Supplied data →
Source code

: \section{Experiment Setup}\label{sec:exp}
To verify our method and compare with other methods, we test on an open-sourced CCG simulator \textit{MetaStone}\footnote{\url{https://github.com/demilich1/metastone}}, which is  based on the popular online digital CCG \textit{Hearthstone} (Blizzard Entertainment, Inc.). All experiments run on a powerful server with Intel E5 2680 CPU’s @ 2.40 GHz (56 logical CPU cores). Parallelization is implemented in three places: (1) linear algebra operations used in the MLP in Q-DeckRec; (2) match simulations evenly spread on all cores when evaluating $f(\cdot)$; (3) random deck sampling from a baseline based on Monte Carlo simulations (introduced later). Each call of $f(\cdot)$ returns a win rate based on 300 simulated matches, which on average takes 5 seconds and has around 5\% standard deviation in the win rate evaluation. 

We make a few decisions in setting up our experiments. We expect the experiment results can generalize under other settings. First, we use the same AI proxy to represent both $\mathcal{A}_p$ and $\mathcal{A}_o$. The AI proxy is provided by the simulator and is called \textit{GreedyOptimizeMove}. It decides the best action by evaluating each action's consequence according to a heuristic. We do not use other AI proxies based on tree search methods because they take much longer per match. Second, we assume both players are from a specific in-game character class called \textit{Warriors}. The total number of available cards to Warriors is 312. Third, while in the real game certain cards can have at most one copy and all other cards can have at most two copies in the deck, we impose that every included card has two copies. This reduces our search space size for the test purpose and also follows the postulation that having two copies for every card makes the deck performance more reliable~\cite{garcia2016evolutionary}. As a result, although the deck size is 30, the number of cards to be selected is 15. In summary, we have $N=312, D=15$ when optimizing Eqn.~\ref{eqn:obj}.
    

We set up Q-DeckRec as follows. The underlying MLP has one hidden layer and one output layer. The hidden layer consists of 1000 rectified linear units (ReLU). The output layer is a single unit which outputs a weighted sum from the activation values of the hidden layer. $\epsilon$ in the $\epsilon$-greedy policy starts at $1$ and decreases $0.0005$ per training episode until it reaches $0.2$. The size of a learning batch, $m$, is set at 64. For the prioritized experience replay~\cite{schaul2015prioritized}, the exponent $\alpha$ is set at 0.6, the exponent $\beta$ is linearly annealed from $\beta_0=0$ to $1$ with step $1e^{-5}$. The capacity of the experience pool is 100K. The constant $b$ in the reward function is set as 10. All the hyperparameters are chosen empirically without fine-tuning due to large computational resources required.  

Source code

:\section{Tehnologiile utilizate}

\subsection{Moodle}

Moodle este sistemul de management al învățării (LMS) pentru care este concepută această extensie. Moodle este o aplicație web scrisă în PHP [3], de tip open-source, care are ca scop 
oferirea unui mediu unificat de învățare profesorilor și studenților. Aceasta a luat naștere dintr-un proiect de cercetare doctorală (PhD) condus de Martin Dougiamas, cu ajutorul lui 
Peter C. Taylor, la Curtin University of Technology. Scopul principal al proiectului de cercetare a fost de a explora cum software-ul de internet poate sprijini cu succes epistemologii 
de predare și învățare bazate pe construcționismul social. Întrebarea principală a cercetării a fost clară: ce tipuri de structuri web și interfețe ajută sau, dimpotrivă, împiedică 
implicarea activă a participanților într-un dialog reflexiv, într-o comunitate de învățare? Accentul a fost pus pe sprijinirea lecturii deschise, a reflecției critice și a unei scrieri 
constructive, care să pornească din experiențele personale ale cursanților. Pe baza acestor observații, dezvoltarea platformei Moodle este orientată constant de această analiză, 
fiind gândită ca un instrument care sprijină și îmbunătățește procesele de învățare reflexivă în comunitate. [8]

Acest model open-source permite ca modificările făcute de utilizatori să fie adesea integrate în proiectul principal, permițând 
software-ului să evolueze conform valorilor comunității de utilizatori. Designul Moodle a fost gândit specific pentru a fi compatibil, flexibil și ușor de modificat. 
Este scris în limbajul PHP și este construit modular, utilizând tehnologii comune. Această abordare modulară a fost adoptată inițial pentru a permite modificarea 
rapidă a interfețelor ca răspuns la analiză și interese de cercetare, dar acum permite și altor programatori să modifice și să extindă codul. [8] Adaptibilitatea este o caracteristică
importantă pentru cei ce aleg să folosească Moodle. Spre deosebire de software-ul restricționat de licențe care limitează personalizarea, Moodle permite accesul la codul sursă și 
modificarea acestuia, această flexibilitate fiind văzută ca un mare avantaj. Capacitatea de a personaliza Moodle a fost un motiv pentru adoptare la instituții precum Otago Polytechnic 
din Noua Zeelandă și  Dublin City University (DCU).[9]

What to produce → Return only the part of the records above that opens with the line containing "implicarea activă a" and closes with the line containing "Acest model open-source", ends included.

Solved problem →
implicarea activă a participanților într-un dialog reflexiv, într-o comunitate de învățare? Accentul a fost pus pe sprijinirea lecturii deschise, a reflecției critice și a unei scrieri 
constructive, care să pornească din experiențele personale ale cursanților. Pe baza acestor observații, dezvoltarea platformei Moodle este orientată constant de această analiză, 
fiind gândită ca un instrument care sprijină și îmbunătățește procesele de învățare reflexivă în comunitate. [8]

Acest model open-source permite ca modificările făcute de utilizatori să fie adesea integrate în proiectul principal, permițând 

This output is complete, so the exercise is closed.